### Instructions for the task
Copy out each line containing "Object" from the entries below.

(Entries taken from a collection)
=-=-=-=-=
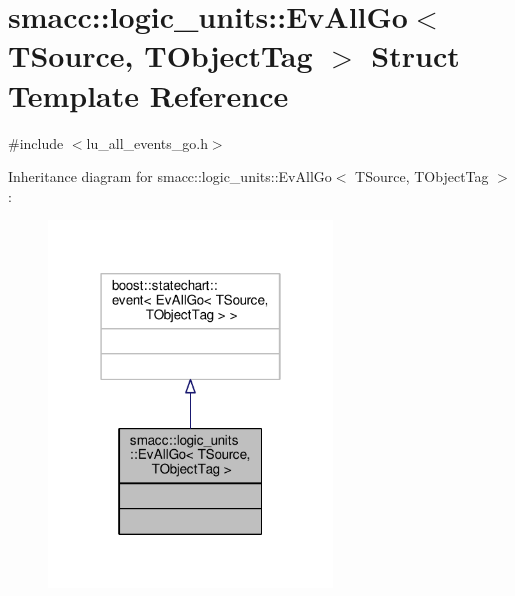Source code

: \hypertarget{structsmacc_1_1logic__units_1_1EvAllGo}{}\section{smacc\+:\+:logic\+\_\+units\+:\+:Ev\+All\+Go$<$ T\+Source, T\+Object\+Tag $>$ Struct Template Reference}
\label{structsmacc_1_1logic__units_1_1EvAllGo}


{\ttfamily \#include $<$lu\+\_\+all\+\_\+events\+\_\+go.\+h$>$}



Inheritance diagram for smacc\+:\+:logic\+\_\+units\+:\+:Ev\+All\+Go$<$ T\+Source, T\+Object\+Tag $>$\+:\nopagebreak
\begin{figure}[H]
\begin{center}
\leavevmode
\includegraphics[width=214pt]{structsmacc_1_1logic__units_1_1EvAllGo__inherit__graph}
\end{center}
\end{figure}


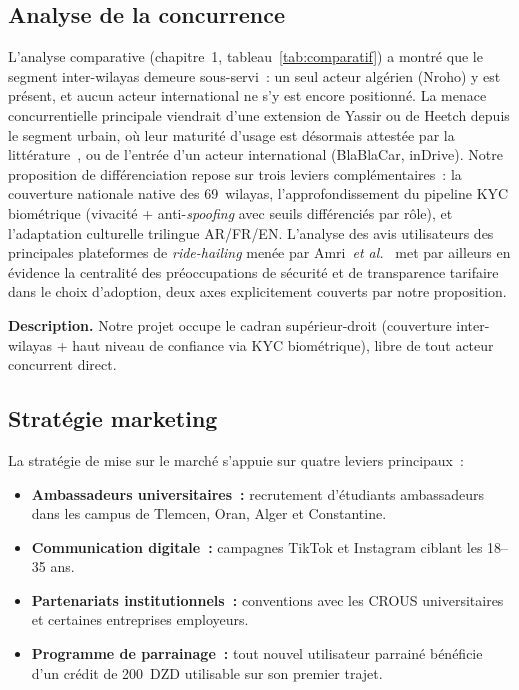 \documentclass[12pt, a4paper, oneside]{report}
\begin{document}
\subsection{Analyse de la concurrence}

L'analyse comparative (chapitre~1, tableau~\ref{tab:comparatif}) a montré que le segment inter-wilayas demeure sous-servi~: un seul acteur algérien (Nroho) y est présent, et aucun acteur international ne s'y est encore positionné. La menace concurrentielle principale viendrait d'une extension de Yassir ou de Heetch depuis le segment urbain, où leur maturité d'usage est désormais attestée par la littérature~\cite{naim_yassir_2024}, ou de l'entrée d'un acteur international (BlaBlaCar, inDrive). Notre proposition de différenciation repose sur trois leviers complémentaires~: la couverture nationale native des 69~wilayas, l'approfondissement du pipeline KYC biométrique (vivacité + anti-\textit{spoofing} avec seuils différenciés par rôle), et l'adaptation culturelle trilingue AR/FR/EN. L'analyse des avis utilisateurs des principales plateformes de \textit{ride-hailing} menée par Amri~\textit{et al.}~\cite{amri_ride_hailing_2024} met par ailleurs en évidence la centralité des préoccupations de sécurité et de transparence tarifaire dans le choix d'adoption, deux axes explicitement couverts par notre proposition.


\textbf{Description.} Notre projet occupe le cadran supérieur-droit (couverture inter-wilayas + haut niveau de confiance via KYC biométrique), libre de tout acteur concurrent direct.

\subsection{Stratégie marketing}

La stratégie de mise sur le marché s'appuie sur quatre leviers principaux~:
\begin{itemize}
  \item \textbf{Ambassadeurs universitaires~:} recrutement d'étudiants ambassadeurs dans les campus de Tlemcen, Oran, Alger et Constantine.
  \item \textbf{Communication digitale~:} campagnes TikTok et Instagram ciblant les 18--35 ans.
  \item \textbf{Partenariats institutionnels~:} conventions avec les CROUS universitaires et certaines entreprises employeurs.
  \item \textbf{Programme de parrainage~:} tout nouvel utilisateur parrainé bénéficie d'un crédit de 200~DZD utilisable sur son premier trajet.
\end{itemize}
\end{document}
=-=-=-=-=
### Answer for the task
: \hypertarget{structsmacc_1_1logic__units_1_1EvAllGo}{}\section{smacc\+:\+:logic\+\_\+units\+:\+:Ev\+All\+Go$<$ T\+Source, T\+Object\+Tag $>$ Struct Template Reference}
Inheritance diagram for smacc\+:\+:logic\+\_\+units\+:\+:Ev\+All\+Go$<$ T\+Source, T\+Object\+Tag $>$\+:\nopagebreak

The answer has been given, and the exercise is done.